When you find the line with "- Diarios generales" among the records below, reproduce it and each line after it exactly, ending with the line with "La recepción de".
(Extracted entries Opens)
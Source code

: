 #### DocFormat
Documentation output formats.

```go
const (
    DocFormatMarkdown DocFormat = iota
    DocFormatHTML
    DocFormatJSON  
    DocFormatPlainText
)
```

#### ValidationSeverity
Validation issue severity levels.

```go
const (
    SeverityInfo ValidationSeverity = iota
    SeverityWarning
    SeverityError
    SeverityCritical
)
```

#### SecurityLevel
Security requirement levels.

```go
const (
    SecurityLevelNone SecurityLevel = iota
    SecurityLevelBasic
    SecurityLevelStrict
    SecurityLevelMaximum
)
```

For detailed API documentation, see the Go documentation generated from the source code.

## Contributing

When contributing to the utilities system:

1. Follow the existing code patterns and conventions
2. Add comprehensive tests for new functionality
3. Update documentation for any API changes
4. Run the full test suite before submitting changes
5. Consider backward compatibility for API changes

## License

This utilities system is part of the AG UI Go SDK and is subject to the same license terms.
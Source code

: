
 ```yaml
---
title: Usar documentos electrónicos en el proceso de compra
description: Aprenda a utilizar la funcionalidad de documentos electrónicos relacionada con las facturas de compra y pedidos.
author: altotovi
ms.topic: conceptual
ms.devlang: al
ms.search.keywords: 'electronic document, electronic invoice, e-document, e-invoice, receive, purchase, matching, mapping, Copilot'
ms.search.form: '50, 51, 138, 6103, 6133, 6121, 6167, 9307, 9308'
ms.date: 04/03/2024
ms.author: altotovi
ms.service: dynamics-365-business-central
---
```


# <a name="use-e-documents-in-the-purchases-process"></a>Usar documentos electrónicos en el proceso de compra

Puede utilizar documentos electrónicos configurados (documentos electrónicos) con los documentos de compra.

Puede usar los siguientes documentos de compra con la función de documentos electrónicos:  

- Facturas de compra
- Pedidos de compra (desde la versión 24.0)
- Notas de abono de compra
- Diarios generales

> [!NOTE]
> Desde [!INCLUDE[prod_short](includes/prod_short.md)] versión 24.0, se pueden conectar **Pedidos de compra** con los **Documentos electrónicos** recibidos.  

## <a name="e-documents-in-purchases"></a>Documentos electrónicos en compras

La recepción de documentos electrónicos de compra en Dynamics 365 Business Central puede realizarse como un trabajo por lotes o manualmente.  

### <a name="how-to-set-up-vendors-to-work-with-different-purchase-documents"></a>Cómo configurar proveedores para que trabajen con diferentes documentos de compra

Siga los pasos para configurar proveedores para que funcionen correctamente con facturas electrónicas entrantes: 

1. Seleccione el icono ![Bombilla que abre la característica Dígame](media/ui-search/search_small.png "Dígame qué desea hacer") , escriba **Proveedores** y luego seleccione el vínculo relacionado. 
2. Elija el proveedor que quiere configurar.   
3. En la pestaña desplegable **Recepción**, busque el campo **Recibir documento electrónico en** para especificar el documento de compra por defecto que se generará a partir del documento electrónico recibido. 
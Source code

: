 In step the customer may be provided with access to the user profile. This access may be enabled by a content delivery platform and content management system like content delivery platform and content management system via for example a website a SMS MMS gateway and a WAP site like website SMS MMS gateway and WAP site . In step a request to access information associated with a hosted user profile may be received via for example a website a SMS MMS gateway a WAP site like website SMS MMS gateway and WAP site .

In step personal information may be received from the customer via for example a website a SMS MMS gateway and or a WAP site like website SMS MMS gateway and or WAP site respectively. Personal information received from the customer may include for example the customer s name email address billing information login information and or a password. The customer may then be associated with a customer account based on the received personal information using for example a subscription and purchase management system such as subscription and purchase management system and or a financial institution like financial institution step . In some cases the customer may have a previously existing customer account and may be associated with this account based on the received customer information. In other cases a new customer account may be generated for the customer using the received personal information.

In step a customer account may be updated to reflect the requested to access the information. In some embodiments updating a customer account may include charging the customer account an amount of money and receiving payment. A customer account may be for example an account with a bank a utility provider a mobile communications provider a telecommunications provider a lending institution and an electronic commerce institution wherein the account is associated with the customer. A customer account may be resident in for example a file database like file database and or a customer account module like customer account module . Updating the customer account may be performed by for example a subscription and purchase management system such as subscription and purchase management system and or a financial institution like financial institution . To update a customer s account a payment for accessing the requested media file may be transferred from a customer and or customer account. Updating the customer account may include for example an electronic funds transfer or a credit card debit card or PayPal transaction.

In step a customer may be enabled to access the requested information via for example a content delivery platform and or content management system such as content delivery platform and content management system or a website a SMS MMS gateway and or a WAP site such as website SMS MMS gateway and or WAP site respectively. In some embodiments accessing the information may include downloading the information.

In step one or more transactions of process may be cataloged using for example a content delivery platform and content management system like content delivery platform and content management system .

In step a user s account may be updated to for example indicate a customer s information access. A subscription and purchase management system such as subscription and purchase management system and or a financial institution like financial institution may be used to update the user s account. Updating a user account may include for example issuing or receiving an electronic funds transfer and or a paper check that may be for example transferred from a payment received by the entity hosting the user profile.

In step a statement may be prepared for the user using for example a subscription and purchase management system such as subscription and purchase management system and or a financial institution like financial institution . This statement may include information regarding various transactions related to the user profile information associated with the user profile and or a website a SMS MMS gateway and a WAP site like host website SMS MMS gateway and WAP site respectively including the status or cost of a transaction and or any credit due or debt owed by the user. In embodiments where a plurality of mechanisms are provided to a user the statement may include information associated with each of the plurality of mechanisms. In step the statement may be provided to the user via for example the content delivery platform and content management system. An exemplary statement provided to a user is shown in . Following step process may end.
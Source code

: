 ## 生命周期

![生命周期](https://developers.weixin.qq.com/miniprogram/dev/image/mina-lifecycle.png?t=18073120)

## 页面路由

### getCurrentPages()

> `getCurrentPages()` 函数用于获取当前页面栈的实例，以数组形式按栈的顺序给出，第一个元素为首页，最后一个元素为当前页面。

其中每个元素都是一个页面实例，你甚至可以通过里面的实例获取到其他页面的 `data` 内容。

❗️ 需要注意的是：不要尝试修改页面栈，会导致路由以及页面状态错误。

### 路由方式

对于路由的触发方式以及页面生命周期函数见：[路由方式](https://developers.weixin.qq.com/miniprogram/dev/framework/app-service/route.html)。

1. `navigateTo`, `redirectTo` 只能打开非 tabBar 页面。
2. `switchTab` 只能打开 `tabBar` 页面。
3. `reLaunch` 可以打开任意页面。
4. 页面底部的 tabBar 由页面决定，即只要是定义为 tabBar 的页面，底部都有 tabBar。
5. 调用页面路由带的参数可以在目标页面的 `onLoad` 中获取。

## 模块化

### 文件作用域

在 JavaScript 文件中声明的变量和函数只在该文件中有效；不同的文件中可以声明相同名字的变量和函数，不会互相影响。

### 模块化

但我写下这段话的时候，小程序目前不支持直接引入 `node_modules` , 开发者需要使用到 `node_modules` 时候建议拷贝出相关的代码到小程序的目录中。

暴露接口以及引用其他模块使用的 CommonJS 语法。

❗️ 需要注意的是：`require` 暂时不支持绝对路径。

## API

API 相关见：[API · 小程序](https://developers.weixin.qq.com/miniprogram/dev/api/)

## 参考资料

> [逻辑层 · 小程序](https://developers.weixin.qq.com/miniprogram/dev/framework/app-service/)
(Extracted entries Closes)
- Output of the exercise -
- Diarios generales

> [!NOTE]
> Desde [!INCLUDE[prod_short](includes/prod_short.md)] versión 24.0, se pueden conectar **Pedidos de compra** con los **Documentos electrónicos** recibidos.  

## <a name="e-documents-in-purchases"></a>Documentos electrónicos en compras

La recepción de documentos electrónicos de compra en Dynamics 365 Business Central puede realizarse como un trabajo por lotes o manualmente.  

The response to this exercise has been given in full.